Friday Nov. 14, screening of the independent film "Machetero," 7 p.m. at the Laughing Horse Bookstore, 12 NE 10th Ave., followed by question and answer with Not4Prophet and Vagabond, the film's director.

Nov. 15, Mic Crenshaw's CD release party, 8 p.m. at the Blue Monk, 3341 SE Belmont, ages 21 and over, featuring Mic Crenshaw, Hungry Mob, X-Vandals, DJ Generik, Good Sista/Bad Sista and more.

"I feel like as an artist obviously it's important to get my voice out there, but I think another important role for an artist is to create space for other people to explore their artistic self and support their work," Autrey says
"I think the power of Portland is that there are people here hungry for it, ready for it, interested in hearing different voices and different analysis and different experiences," Imarisha says. "Portland's really ripe."
Imarisha grew up on military bases overseas, went to high school in Oregon and then earned her college degree at Portland State University, where she met Autrey.
Autrey grew up in Seattle and California and has lived in Portland almost 14 years. Much of her work is in the field of education. She's taught at Portland State University five years as an adjunct professor, and before that she taught for three years as an undergraduate and graduate student.
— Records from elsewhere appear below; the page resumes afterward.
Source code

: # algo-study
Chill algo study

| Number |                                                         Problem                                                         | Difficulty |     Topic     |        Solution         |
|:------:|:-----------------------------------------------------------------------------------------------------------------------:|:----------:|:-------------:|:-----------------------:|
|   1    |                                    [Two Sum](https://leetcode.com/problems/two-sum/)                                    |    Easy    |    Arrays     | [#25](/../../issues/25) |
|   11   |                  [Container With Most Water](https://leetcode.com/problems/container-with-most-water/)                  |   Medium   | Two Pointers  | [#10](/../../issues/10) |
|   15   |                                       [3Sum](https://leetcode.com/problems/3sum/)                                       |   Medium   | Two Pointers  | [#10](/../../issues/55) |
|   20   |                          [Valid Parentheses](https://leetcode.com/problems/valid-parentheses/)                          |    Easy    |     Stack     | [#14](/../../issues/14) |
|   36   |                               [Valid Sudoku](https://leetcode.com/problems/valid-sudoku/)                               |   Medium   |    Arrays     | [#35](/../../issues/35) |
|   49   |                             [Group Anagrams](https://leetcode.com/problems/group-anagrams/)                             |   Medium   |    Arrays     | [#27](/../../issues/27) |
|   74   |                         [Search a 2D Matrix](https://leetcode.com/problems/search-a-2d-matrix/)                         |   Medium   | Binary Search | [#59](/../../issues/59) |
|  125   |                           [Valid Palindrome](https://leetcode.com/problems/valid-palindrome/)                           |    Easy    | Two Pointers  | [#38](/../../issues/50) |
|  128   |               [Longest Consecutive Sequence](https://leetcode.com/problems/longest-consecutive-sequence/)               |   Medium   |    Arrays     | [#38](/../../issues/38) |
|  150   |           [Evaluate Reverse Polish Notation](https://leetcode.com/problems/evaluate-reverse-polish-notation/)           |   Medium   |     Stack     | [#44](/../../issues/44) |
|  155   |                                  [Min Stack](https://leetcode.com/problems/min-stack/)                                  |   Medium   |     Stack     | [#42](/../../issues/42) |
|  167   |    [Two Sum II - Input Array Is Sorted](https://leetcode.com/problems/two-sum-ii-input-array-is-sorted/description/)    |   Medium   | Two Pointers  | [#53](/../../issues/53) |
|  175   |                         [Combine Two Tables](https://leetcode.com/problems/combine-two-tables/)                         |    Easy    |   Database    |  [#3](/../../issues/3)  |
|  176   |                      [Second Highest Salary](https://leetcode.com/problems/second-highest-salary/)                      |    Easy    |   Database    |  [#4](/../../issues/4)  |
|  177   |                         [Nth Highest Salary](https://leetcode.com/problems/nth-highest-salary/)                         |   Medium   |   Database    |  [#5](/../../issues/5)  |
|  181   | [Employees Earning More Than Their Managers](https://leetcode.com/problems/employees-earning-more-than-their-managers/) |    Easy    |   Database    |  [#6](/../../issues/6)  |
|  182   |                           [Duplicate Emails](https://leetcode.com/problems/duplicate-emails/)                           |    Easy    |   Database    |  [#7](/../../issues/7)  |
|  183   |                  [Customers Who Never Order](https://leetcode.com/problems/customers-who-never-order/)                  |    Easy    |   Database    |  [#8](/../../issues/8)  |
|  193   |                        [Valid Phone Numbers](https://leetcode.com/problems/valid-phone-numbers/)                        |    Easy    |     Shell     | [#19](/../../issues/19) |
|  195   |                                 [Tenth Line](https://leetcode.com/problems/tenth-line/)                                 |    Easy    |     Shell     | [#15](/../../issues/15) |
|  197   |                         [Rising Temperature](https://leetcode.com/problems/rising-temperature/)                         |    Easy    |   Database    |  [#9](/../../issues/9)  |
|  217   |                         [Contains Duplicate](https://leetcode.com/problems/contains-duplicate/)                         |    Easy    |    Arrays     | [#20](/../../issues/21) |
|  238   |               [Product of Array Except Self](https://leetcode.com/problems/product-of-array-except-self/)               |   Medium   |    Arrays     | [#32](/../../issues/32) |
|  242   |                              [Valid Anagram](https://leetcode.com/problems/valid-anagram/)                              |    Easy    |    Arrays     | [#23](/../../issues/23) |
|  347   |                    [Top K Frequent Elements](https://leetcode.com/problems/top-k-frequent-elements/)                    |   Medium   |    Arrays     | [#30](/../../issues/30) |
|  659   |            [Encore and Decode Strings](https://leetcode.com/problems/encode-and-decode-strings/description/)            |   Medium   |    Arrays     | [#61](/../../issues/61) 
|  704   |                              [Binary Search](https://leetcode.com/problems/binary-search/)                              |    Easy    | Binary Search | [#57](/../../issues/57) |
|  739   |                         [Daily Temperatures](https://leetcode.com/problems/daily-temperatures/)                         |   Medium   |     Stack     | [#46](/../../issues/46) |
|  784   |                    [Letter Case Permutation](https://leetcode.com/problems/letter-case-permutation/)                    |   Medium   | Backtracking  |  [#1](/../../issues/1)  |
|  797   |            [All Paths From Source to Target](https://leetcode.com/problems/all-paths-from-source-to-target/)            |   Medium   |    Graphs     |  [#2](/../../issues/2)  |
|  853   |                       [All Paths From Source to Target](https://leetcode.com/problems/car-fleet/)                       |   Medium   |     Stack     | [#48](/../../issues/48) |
She was named most outstanding teacher in 2007.
"I do creative writing workshops, hip hop workshops with youth and performance workshops with the community of young writers, writers in the schools, Caldera," she said. "I've been organizing shows in Portland for close to 10 years."
"How we hooked up and started doing things as Good Sista/Bad Sista, we just started performing together and then we were both doing separate organizing stuff, and so we drew each other into that work," Imarisha said. "We also drew each other into the teaching work that we do, we also teach in an elementary school, at Rosa Parks, for Community of Writers."
Imarisha relocated to Philadelphia for eight years where she worked in prisoner/family organizing, and anti-war organizing.
"I was responsible for helping to start AWOL Magazine, which was a national hip hop publication," she said. She was involved with Ricanstruction – a Puerto Rican-New York political band collective, then moved back to Portland a year ago and reunited with Autrey as Good Sista/Bad Sista.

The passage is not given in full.